Penile erection is managed by two mechanisms: the reflex erection, which is achieved by directly touching the penile shaft, and the psychogenic erection, which is achieved by erotic or emotional stimuli. Impotence can be treated — sometimes even without drugs.
Tribulus had been used as traditional medicine to treat sexual dysfunction and male infertility in Europe and Asia for many decades before improvement in scientific extraction techniques allowed identification of its active ingredient, protodioscin. It is estimated that about 10% to 20% of impotence cases are the direct result of various psychological factors, such as low self-esteem, depression, and — especially — stress and anxiety (general and performance anxieties).
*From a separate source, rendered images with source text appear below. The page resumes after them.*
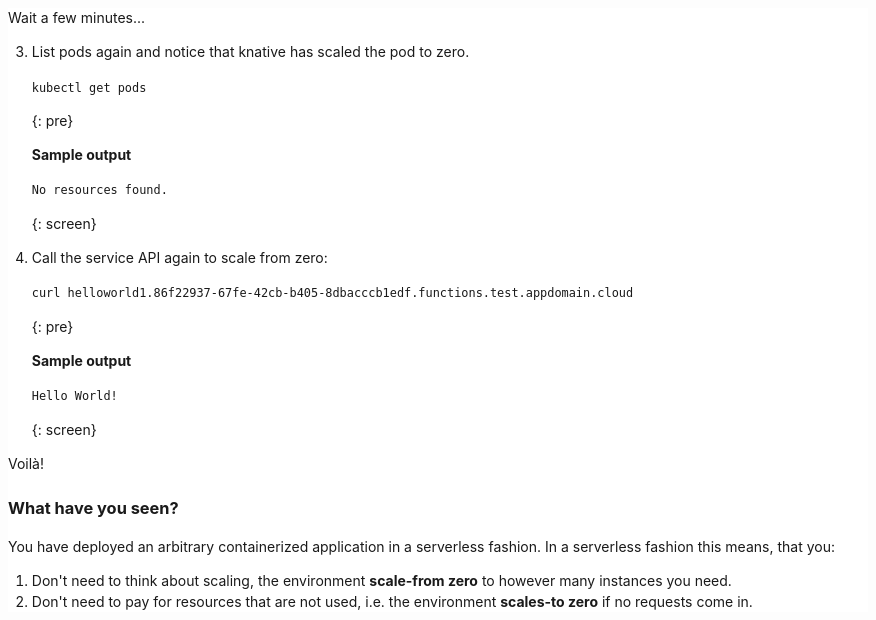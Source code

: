    Wait a few minutes...

3. List pods again and notice that knative has scaled the pod to zero. 

   ```
   kubectl get pods
   ```
   {: pre}

   **Sample output**

   ```
   No resources found.
   ```
   {: screen}

4. Call the service API again to scale from zero:

   ```
   curl helloworld1.86f22937-67fe-42cb-b405-8dbacccb1edf.functions.test.appdomain.cloud
   ```
   {: pre}
   
   **Sample output**
   
   ```
   Hello World!
   ```
   {: screen}

Voilà!

### What have you seen?
You have deployed an arbitrary containerized application in a serverless fashion. 
In a serverless fashion this means, that you:

1. Don't need to think about scaling, the environment **scale-from zero** to however many instances you need.
2. Don't need to pay for resources that are not used, i.e. the environment **scales-to zero** if no requests come in.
The practice, which involved inspection of the complainants by court experts, was declared obscene in 1677.
Modern public health
A vacuum device composed of a plastic cylinder, pump and elastic ring or band can be used to affect an erection. The active ingredient of Tribulus acts as a natural precursor to these hormones and is converted into its final forms by the body's own natural enzymes.
It is estimated that about 10% to 20% of impotence cases are the direct result of various psychological factors, such as low self-esteem, depression, and — especially — stress and anxiety (general and performance anxieties). There are two methods for measuring changes in penile rigidity and circumference during nocturnal erection: snap gauge and strain gauge. Impotence can be treated — sometimes even without drugs.
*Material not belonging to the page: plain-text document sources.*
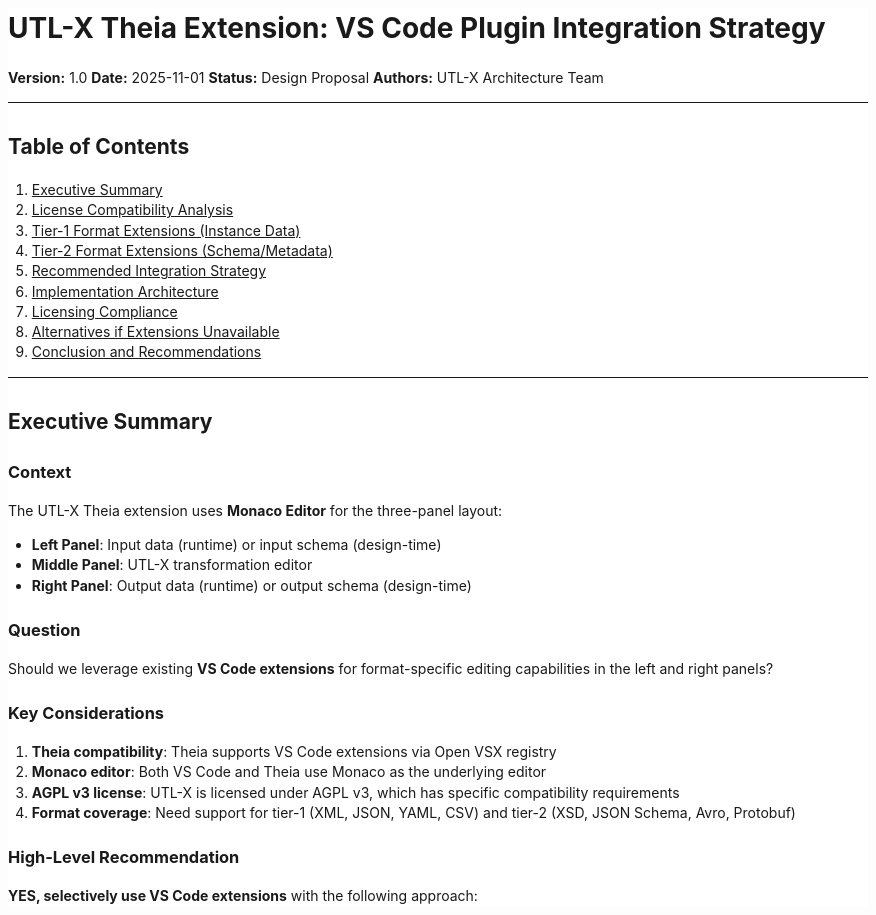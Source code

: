 # UTL-X Theia Extension: VS Code Plugin Integration Strategy

**Version:** 1.0
**Date:** 2025-11-01
**Status:** Design Proposal
**Authors:** UTL-X Architecture Team

---

## Table of Contents

1. [Executive Summary](#executive-summary)
2. [License Compatibility Analysis](#license-compatibility-analysis)
3. [Tier-1 Format Extensions (Instance Data)](#tier-1-format-extensions-instance-data)
4. [Tier-2 Format Extensions (Schema/Metadata)](#tier-2-format-extensions-schemametadata)
5. [Recommended Integration Strategy](#recommended-integration-strategy)
6. [Implementation Architecture](#implementation-architecture)
7. [Licensing Compliance](#licensing-compliance)
8. [Alternatives if Extensions Unavailable](#alternatives-if-extensions-unavailable)
9. [Conclusion and Recommendations](#conclusion-and-recommendations)

---

## Executive Summary

### Context

The UTL-X Theia extension uses **Monaco Editor** for the three-panel layout:
- **Left Panel**: Input data (runtime) or input schema (design-time)
- **Middle Panel**: UTL-X transformation editor
- **Right Panel**: Output data (runtime) or output schema (design-time)

### Question

Should we leverage existing **VS Code extensions** for format-specific editing capabilities in the left and right panels?

### Key Considerations

1. **Theia compatibility**: Theia supports VS Code extensions via Open VSX registry
2. **Monaco editor**: Both VS Code and Theia use Monaco as the underlying editor
3. **AGPL v3 license**: UTL-X is licensed under AGPL v3, which has specific compatibility requirements
4. **Format coverage**: Need support for tier-1 (XML, JSON, YAML, CSV) and tier-2 (XSD, JSON Schema, Avro, Protobuf)

### High-Level Recommendation

**YES, selectively use VS Code extensions** with the following approach:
The practice of vaccination became prevalent in the 1800s, following the pioneering work of Edward Jenner in treating smallpox. James Lind's discovery of the causes of scurvy amongst sailors and its mitigation via the introduction of fruit on lengthy voyages was published in 1754
Public health - early roots
Public health has early roots in antiquity. From the beginnings of human civilization, it was recognized that polluted water and lack of proper waste disposal spread communicable diseases (theory of miasma).
The focus of a public health intervention is to prevent and manage diseases, injuries and other health conditions through surveillance of cases and the promotion of healthy behaviors, communities and environments. Many diseases are preventable through simple, non-medical methods. For example, research has shown that the simple act of hand washing with soap can prevent many contagious diseases. In other cases, treating a disease or controlling a pathogen can be vital to preventing its spread to others, such as during an outbreak of infectious disease, or contamination of food or water supplies. Public health communications programs, vaccination programs, and distribution of condoms are examples of common public health measures. Measures such as these have contributed greatly to the health of populations and increases in life expectancy.